* [ASSIGNMENT]: Retype every record that appears below, unchanged.

START DATA TO USE

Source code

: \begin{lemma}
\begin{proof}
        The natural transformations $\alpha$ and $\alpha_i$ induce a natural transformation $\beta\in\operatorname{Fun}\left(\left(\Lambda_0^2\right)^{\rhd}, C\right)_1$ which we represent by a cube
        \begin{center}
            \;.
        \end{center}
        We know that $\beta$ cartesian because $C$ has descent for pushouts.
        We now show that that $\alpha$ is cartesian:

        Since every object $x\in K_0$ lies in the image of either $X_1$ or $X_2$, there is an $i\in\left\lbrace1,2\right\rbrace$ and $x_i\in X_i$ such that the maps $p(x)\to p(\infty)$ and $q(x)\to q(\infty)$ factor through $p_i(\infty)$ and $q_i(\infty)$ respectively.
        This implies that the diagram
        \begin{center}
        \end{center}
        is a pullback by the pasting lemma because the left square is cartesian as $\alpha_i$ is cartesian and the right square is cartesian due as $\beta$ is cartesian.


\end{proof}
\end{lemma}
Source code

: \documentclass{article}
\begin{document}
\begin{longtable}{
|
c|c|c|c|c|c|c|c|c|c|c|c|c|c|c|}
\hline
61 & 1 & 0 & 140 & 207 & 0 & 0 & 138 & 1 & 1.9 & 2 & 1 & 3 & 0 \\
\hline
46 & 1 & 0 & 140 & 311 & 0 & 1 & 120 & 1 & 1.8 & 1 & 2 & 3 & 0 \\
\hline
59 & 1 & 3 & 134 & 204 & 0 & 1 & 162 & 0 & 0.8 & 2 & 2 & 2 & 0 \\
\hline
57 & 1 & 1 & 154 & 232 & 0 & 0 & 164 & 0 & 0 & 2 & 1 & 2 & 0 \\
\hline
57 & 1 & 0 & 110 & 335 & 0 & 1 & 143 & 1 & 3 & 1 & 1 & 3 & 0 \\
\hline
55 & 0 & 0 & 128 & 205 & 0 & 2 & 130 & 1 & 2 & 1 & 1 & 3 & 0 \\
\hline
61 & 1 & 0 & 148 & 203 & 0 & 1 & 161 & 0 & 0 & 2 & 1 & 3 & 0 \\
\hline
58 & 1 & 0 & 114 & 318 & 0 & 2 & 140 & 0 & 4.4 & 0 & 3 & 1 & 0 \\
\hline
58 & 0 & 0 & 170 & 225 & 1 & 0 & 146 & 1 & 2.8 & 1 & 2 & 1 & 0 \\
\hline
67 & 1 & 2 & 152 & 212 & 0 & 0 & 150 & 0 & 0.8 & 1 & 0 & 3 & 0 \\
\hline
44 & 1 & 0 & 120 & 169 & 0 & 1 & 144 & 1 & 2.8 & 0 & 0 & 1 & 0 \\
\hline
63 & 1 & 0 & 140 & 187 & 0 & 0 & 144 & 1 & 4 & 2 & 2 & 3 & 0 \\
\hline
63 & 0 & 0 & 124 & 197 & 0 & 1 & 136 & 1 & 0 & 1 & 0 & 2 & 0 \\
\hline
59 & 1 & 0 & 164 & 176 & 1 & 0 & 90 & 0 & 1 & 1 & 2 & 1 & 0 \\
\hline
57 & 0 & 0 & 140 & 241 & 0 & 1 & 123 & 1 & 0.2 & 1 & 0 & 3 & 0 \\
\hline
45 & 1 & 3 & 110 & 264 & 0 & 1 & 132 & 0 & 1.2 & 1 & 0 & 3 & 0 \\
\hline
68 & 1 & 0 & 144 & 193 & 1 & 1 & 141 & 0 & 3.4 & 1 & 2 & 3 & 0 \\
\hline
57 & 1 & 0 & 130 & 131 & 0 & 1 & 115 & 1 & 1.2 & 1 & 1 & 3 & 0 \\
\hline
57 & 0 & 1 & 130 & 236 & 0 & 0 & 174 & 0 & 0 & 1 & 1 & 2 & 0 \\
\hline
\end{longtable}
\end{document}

END DATA TO USE

* [RESPONSE AREA]:
Source code

: \begin{lemma}
\begin{proof}
        The natural transformations $\alpha$ and $\alpha_i$ induce a natural transformation $\beta\in\operatorname{Fun}\left(\left(\Lambda_0^2\right)^{\rhd}, C\right)_1$ which we represent by a cube
        \begin{center}
            \;.
        \end{center}
        We know that $\beta$ cartesian because $C$ has descent for pushouts.
        We now show that that $\alpha$ is cartesian:

        Since every object $x\in K_0$ lies in the image of either $X_1$ or $X_2$, there is an $i\in\left\lbrace1,2\right\rbrace$ and $x_i\in X_i$ such that the maps $p(x)\to p(\infty)$ and $q(x)\to q(\infty)$ factor through $p_i(\infty)$ and $q_i(\infty)$ respectively.
        This implies that the diagram
        \begin{center}
        \end{center}
        is a pullback by the pasting lemma because the left square is cartesian as $\alpha_i$ is cartesian and the right square is cartesian due as $\beta$ is cartesian.


\end{proof}
\end{lemma}
Source code

: \documentclass{article}
\begin{document}
\begin{longtable}{
|
c|c|c|c|c|c|c|c|c|c|c|c|c|c|c|}
\hline
61 & 1 & 0 & 140 & 207 & 0 & 0 & 138 & 1 & 1.9 & 2 & 1 & 3 & 0 \\
\hline
46 & 1 & 0 & 140 & 311 & 0 & 1 & 120 & 1 & 1.8 & 1 & 2 & 3 & 0 \\
\hline
59 & 1 & 3 & 134 & 204 & 0 & 1 & 162 & 0 & 0.8 & 2 & 2 & 2 & 0 \\
\hline
57 & 1 & 1 & 154 & 232 & 0 & 0 & 164 & 0 & 0 & 2 & 1 & 2 & 0 \\
\hline
57 & 1 & 0 & 110 & 335 & 0 & 1 & 143 & 1 & 3 & 1 & 1 & 3 & 0 \\
\hline
55 & 0 & 0 & 128 & 205 & 0 & 2 & 130 & 1 & 2 & 1 & 1 & 3 & 0 \\
\hline
61 & 1 & 0 & 148 & 203 & 0 & 1 & 161 & 0 & 0 & 2 & 1 & 3 & 0 \\
\hline
58 & 1 & 0 & 114 & 318 & 0 & 2 & 140 & 0 & 4.4 & 0 & 3 & 1 & 0 \\
\hline
58 & 0 & 0 & 170 & 225 & 1 & 0 & 146 & 1 & 2.8 & 1 & 2 & 1 & 0 \\
\hline
67 & 1 & 2 & 152 & 212 & 0 & 0 & 150 & 0 & 0.8 & 1 & 0 & 3 & 0 \\
\hline
44 & 1 & 0 & 120 & 169 & 0 & 1 & 144 & 1 & 2.8 & 0 & 0 & 1 & 0 \\
\hline
63 & 1 & 0 & 140 & 187 & 0 & 0 & 144 & 1 & 4 & 2 & 2 & 3 & 0 \\
\hline
63 & 0 & 0 & 124 & 197 & 0 & 1 & 136 & 1 & 0 & 1 & 0 & 2 & 0 \\
\hline
59 & 1 & 0 & 164 & 176 & 1 & 0 & 90 & 0 & 1 & 1 & 2 & 1 & 0 \\
\hline
57 & 0 & 0 & 140 & 241 & 0 & 1 & 123 & 1 & 0.2 & 1 & 0 & 3 & 0 \\
\hline
45 & 1 & 3 & 110 & 264 & 0 & 1 & 132 & 0 & 1.2 & 1 & 0 & 3 & 0 \\
\hline
68 & 1 & 0 & 144 & 193 & 1 & 1 & 141 & 0 & 3.4 & 1 & 2 & 3 & 0 \\
\hline
57 & 1 & 0 & 130 & 131 & 0 & 1 & 115 & 1 & 1.2 & 1 & 1 & 3 & 0 \\
\hline
57 & 0 & 1 & 130 & 236 & 0 & 0 & 174 & 0 & 0 & 1 & 1 & 2 & 0 \\
\hline
\end{longtable}
\end{document}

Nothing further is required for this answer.